▶ _Directions for this task_
Render every line of the data exactly as written, and leave out the pictures.

▶ _Material to process_
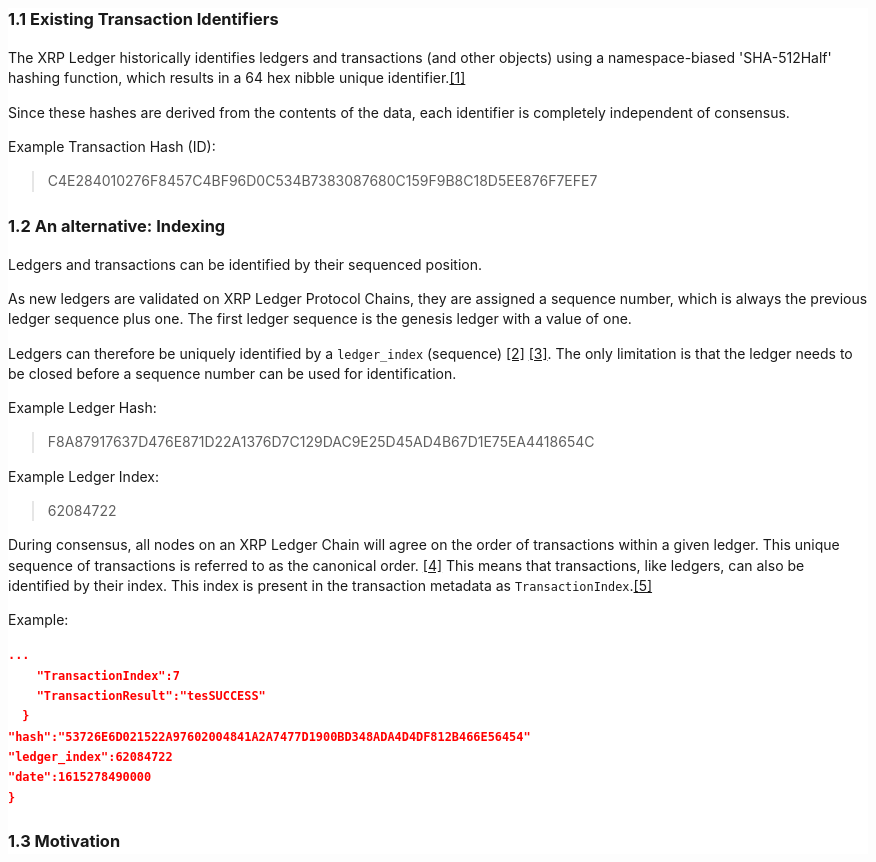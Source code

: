 ### 1.1 Existing Transaction Identifiers

The XRP Ledger historically identifies ledgers and transactions (and other objects) using a namespace-biased 'SHA-512Half' hashing function, which results in a 64 hex nibble unique identifier.[[1]](https://xrpl.org/basic-data-types.html#hashes)

Since these hashes are derived from the contents of the data, each identifier is completely independent of consensus. 

Example Transaction Hash (ID):

> C4E284010276F8457C4BF96D0C534B7383087680C159F9B8C18D5EE876F7EFE7
> 

### 1.2 An alternative: Indexing

Ledgers and transactions can be identified by their sequenced position.

As new ledgers are validated on XRP Ledger Protocol Chains, they are assigned a sequence number, which is always the previous ledger sequence plus one. The first ledger sequence is the genesis ledger with a value of one.

Ledgers can therefore be uniquely identified by a `ledger_index` (sequence) [[2]](https://xrpl.org/basic-data-types.html#ledger-index) [[3]](https://xrpl.org/ledger-header.html). The only limitation is that the ledger needs to be closed before a sequence number can be used for identification.

Example Ledger Hash:

> F8A87917637D476E871D22A1376D7C129DAC9E25D45AD4B67D1E75EA4418654C
> 

Example Ledger Index:

> 62084722
> 

During consensus, all nodes on an XRP Ledger Chain will agree on the order of transactions within a given ledger. This unique sequence of transactions is referred to as the canonical order. [[4]](https://xrpl.org/consensus.html) This means that transactions, like ledgers, can also be identified by their index. This index is present in the transaction metadata as `TransactionIndex`.[[5]](https://xrpl.org/transaction-metadata.html)

Example:

```json
...
    "TransactionIndex":7
    "TransactionResult":"tesSUCCESS"
  }
"hash":"53726E6D021522A97602004841A2A7477D1900BD348ADA4D4DF812B466E56454"
"ledger_index":62084722
"date":1615278490000
}
```

### 1.3 Motivation
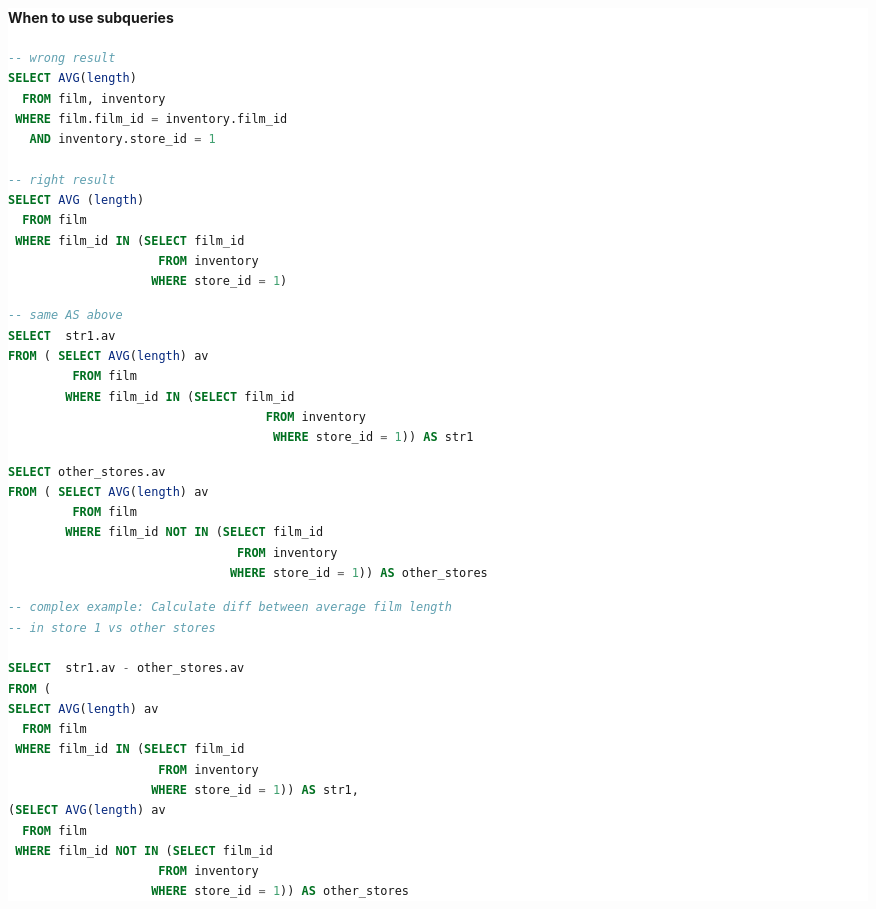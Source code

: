 #### When to use subqueries

```sql
-- wrong result
SELECT AVG(length)
  FROM film, inventory
 WHERE film.film_id = inventory.film_id
   AND inventory.store_id = 1

-- right result
SELECT AVG (length)
  FROM film
 WHERE film_id IN (SELECT film_id
 					 FROM inventory
 					WHERE store_id = 1)
```

```sql
-- same AS above
SELECT  str1.av
FROM ( SELECT AVG(length) av
         FROM film
        WHERE film_id IN (SELECT film_id
 		             	        	FROM inventory
 					                 WHERE store_id = 1)) AS str1
```


```sql
SELECT other_stores.av
FROM ( SELECT AVG(length) av
         FROM film
        WHERE film_id NOT IN (SELECT film_id
 		             			FROM inventory
 					           WHERE store_id = 1)) AS other_stores
```

```sql
-- complex example: Calculate diff between average film length
-- in store 1 vs other stores

SELECT  str1.av - other_stores.av
FROM (
SELECT AVG(length) av
  FROM film
 WHERE film_id IN (SELECT film_id
 					 FROM inventory
 					WHERE store_id = 1)) AS str1,
(SELECT AVG(length) av
  FROM film
 WHERE film_id NOT IN (SELECT film_id
 					 FROM inventory
 					WHERE store_id = 1)) AS other_stores
```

▶ _Answer for this exercise_
Source code

: ### 1.1 Existing Transaction Identifiers

The XRP Ledger historically identifies ledgers and transactions (and other objects) using a namespace-biased 'SHA-512Half' hashing function, which results in a 64 hex nibble unique identifier.[[1]](https://xrpl.org/basic-data-types.html#hashes)

Since these hashes are derived from the contents of the data, each identifier is completely independent of consensus. 

Example Transaction Hash (ID):

> C4E284010276F8457C4BF96D0C534B7383087680C159F9B8C18D5EE876F7EFE7
> 

### 1.2 An alternative: Indexing

Ledgers and transactions can be identified by their sequenced position.

As new ledgers are validated on XRP Ledger Protocol Chains, they are assigned a sequence number, which is always the previous ledger sequence plus one. The first ledger sequence is the genesis ledger with a value of one.

Ledgers can therefore be uniquely identified by a `ledger_index` (sequence) [[2]](https://xrpl.org/basic-data-types.html#ledger-index) [[3]](https://xrpl.org/ledger-header.html). The only limitation is that the ledger needs to be closed before a sequence number can be used for identification.

Example Ledger Hash:

> F8A87917637D476E871D22A1376D7C129DAC9E25D45AD4B67D1E75EA4418654C
> 

Example Ledger Index:

> 62084722
> 

During consensus, all nodes on an XRP Ledger Chain will agree on the order of transactions within a given ledger. This unique sequence of transactions is referred to as the canonical order. [[4]](https://xrpl.org/consensus.html) This means that transactions, like ledgers, can also be identified by their index. This index is present in the transaction metadata as `TransactionIndex`.[[5]](https://xrpl.org/transaction-metadata.html)

Example:

```json
...
    "TransactionIndex":7
    "TransactionResult":"tesSUCCESS"
  }
"hash":"53726E6D021522A97602004841A2A7477D1900BD348ADA4D4DF812B466E56454"
"ledger_index":62084722
"date":1615278490000
}
```

### 1.3 Motivation
Source code

: #### When to use subqueries

```sql
-- wrong result
SELECT AVG(length)
  FROM film, inventory
 WHERE film.film_id = inventory.film_id
   AND inventory.store_id = 1

-- right result
SELECT AVG (length)
  FROM film
 WHERE film_id IN (SELECT film_id
 					 FROM inventory
 					WHERE store_id = 1)
```

```sql
-- same AS above
SELECT  str1.av
FROM ( SELECT AVG(length) av
         FROM film
        WHERE film_id IN (SELECT film_id
 		             	        	FROM inventory
 					                 WHERE store_id = 1)) AS str1
```


```sql
SELECT other_stores.av
FROM ( SELECT AVG(length) av
         FROM film
        WHERE film_id NOT IN (SELECT film_id
 		             			FROM inventory
 					           WHERE store_id = 1)) AS other_stores
```

```sql
-- complex example: Calculate diff between average film length
-- in store 1 vs other stores

SELECT  str1.av - other_stores.av
FROM (
SELECT AVG(length) av
  FROM film
 WHERE film_id IN (SELECT film_id
 					 FROM inventory
 					WHERE store_id = 1)) AS str1,
(SELECT AVG(length) av
  FROM film
 WHERE film_id NOT IN (SELECT film_id
 					 FROM inventory
 					WHERE store_id = 1)) AS other_stores
```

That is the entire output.